#### Your task:
In the entries below, count every line with the string "body". State the count and nothing else.

#### Extracted material:

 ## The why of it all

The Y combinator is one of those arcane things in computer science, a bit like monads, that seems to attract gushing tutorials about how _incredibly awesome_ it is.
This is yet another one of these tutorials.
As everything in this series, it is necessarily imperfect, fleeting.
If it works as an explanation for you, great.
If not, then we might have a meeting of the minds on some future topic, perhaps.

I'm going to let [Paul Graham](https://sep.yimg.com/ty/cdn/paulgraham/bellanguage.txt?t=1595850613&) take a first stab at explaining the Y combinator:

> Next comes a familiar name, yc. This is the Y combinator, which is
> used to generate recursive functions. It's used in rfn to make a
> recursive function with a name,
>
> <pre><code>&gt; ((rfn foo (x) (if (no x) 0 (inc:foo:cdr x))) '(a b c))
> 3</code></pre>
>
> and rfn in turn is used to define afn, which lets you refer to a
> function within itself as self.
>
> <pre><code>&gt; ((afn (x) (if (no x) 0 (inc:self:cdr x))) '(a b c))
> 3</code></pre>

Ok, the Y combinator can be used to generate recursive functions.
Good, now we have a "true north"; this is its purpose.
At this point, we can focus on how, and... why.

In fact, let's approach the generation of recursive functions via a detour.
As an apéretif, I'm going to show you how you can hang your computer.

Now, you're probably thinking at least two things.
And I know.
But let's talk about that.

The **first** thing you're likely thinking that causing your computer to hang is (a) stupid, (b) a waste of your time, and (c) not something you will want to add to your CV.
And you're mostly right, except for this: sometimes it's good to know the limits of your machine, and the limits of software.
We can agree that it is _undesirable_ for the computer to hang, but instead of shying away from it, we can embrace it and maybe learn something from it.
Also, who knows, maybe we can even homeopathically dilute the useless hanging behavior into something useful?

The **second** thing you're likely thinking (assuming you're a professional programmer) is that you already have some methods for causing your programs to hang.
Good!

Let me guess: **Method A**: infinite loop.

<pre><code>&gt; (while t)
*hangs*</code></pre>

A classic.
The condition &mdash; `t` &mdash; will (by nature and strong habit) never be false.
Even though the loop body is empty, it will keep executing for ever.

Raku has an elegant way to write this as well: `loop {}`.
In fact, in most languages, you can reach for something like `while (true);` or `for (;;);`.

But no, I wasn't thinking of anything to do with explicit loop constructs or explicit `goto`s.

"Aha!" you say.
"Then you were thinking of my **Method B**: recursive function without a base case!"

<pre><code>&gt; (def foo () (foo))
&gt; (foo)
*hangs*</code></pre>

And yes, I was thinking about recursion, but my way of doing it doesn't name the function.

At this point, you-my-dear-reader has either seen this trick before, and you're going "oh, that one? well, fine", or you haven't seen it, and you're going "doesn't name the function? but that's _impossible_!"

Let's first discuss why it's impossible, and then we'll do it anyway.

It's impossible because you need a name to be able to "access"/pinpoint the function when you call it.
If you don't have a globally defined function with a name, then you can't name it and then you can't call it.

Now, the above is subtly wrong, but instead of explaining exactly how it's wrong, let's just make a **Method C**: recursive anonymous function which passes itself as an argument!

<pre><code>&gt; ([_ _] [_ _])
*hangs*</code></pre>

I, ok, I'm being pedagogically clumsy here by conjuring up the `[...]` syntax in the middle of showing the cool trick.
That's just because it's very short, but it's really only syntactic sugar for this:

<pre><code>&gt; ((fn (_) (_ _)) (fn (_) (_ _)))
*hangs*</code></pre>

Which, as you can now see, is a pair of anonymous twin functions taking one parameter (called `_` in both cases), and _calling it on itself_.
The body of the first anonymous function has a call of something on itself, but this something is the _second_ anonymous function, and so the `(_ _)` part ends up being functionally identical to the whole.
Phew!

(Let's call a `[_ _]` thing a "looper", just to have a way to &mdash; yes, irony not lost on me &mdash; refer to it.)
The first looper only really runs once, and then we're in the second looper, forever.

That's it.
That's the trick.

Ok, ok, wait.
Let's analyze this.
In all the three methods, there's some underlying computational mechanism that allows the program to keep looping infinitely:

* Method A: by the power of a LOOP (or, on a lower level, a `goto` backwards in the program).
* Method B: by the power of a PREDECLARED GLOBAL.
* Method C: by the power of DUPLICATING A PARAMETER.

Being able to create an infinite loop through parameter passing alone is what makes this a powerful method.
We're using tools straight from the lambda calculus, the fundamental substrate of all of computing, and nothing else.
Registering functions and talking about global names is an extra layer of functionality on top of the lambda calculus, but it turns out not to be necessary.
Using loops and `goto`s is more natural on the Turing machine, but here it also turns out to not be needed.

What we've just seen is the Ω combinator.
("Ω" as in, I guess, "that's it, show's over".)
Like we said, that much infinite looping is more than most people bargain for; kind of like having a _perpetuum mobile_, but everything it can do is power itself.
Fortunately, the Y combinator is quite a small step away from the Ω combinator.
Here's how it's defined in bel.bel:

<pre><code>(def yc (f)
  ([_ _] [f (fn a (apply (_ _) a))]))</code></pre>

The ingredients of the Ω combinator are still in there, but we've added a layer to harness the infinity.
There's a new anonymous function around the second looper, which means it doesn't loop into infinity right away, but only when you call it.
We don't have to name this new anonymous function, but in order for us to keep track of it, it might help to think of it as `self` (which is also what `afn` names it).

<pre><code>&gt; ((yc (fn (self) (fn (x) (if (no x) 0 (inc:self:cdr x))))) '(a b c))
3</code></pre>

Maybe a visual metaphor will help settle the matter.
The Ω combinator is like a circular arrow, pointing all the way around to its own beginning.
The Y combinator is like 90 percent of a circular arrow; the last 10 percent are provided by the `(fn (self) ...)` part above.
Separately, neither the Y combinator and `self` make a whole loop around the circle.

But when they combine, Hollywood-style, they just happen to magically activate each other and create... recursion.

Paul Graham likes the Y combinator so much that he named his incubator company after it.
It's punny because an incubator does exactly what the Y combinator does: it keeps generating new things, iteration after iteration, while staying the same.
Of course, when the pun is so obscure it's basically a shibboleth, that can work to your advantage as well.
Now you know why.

#### Finished exercise:
2